KPMD dan TPK dari Kecamatan Simpang Tritip pun mendapat peringkat terbaik pertama sekaligus menjadikan Kecamatan Simpang Tritip sebagai Juara Umum Sikompak Award Kabupaten Bangka Barat. 

Sebagai PL, saya juga secara kontinyu memberikan bimbingan pada anggota kelompok- kelompok Simpan Pinjam khusus Perempuan (SPP) dan melakukan pendampingan pada saat penyaluran dana kepada Kelompok SPP. Kegiatan Kelompok SPP memang tak sering tak lancar dalam membayar angsuran pokok dan jasa sesuai dengan rencana pengembalian tiap bulan ke UPK. Masih ada anggota dan Kelompok yang menunggak membayar angsuran bulana kepada UPK. Tetapi bersama UPK dan FK terus berupaya menekan terjadi tunggakan. Kami pun mulai melakukan identifikasi permasalahan penyebab terjadi tunggakan dalam Kelompok SPP. Kami pun  terus memfasilitasi penyelesaian permasalahan  tunggakan Kelompok SPP secara berjenjang mulai dari kelompok SPP itu sendiri terus dibahas pada tingkat desa sampai tingkat kecamatan.

Dua Bulan Tanpa FK

Ada satu pengalaman yang tak mungkin saya lupakan selama menjadi PL. Yakni selama Juli dan Agustus 2012, terjadi hubungan yang tak harmonis (disharmonisasi) antara FK dengan PJOK Kecamatan Tritip. Mengatasi permasalahan yang amat mengganggu pelaksanaan program, saya pun coba mengoordinasikan masalah di antara pelaku di kecamatan tersebut pada pengurus Badan Kerjasama Antar Desa (BKAD)-lembaga yang dibentuk pada tingkat kecamatan sebagai pengawas program-untuk melakukan rapat khusus. Alhamdulillah, masukan saya untuk menggelar rapat dapat diterima pengurus BKAD. Rapat BKAD itu pun merekomendasikan agar permasalahan hubungan antara FK dengan PjOK tersebut dapat dibantu penyelesaiannya oleh camat. Namun, ternyata kedua pelaku tingkat kecamatan tersebut, tidak  mencapai kesepakatan  untuk mengakhiri kesalahpahaman dan tidak bersikeras memegang prinsip masing-masing kecuali pada prinsip program.

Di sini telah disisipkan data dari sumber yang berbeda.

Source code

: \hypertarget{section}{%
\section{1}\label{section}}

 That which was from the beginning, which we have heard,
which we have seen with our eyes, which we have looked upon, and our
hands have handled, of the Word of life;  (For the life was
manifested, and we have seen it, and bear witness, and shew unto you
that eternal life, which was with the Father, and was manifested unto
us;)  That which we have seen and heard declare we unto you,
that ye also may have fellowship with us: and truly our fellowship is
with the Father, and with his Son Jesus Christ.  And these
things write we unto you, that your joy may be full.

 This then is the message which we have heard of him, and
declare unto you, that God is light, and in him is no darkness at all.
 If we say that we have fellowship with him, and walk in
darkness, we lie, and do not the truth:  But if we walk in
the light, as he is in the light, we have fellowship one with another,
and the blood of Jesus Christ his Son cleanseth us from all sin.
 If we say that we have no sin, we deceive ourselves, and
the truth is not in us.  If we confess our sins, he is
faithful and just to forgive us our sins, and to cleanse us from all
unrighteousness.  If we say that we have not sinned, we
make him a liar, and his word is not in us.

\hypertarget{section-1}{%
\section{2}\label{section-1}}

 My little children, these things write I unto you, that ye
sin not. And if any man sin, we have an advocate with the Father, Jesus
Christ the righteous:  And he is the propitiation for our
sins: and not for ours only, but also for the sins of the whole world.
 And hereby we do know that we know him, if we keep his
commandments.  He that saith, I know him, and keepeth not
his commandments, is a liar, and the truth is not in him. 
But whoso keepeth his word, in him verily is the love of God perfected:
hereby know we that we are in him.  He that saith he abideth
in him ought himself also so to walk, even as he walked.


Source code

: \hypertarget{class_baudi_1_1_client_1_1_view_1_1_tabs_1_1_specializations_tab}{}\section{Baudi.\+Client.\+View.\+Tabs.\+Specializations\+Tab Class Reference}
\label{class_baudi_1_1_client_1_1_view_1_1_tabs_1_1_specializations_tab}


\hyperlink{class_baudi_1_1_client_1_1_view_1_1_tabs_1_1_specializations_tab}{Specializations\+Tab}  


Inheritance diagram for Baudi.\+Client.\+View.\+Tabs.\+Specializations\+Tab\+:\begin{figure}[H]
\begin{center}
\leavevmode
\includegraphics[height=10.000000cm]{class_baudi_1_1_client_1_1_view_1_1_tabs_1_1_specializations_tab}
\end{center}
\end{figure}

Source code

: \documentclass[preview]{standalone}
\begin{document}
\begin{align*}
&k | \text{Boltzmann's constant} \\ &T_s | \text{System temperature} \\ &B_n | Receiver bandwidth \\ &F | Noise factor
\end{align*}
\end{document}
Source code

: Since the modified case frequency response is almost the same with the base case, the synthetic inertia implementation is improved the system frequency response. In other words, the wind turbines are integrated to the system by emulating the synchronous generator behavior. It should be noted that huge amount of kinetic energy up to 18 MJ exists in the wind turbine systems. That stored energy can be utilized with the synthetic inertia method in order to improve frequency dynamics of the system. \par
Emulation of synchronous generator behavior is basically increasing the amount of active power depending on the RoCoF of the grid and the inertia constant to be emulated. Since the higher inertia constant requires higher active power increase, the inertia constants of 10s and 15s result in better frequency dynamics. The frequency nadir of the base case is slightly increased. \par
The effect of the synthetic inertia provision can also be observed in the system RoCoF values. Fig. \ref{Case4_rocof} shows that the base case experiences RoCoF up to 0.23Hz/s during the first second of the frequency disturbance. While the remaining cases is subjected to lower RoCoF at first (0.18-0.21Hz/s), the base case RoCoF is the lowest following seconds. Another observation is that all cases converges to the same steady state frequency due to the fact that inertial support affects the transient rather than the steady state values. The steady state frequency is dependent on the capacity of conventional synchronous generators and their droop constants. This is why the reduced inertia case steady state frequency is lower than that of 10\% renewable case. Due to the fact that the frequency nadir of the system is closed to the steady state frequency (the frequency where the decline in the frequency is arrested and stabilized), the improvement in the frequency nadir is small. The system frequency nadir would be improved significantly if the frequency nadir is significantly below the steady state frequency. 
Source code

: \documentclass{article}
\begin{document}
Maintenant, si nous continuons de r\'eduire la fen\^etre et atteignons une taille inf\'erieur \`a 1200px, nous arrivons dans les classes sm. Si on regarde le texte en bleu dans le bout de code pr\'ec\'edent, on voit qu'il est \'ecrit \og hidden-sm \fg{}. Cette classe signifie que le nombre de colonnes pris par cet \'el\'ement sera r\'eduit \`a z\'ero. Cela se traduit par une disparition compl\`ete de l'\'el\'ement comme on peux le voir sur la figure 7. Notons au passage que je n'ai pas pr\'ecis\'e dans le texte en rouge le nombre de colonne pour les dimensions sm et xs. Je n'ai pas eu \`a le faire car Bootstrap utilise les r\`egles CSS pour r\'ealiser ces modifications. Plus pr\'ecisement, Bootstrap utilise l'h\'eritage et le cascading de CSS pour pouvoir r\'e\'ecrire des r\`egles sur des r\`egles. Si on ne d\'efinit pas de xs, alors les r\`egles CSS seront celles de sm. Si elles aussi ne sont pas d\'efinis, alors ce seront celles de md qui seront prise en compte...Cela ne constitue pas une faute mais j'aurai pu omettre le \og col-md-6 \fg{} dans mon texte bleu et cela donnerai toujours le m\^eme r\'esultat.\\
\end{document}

Akhirnya, terjadi peristiwa yang tak diinginkan semua pelaku tingkat kecamatan dan desa. Kecamatan Simpang Tritip mengalami kekosongan FK/FT lebih dari 2 bulan pada saat pelaksanaan pekerjaan fisik akan segera mulai berjalan. Pada saat itu, praktis hanya PL dan UPK  yang benar-benar bekerja mendampingi dan mengawasi pelaksanaan pekerjaan. Namun, karena sejak awal hati saya terpanggil untuk mengabdi, saya pun bertekad bersama-sama UPK, pelaksanaan PNPM MPd. harus tetap berjalan walaupun tanpa Fasilitator Kecamatan (Pemberdayaan dan Teknik). Syukurlah,  atas bimbingan Fasilitator Kabupaten Bangka Barat saat itu, Mulyono, secara langsung, kami dapat menjalankan  peroses kegiatan  dengan lancar meski harus bekerja keras.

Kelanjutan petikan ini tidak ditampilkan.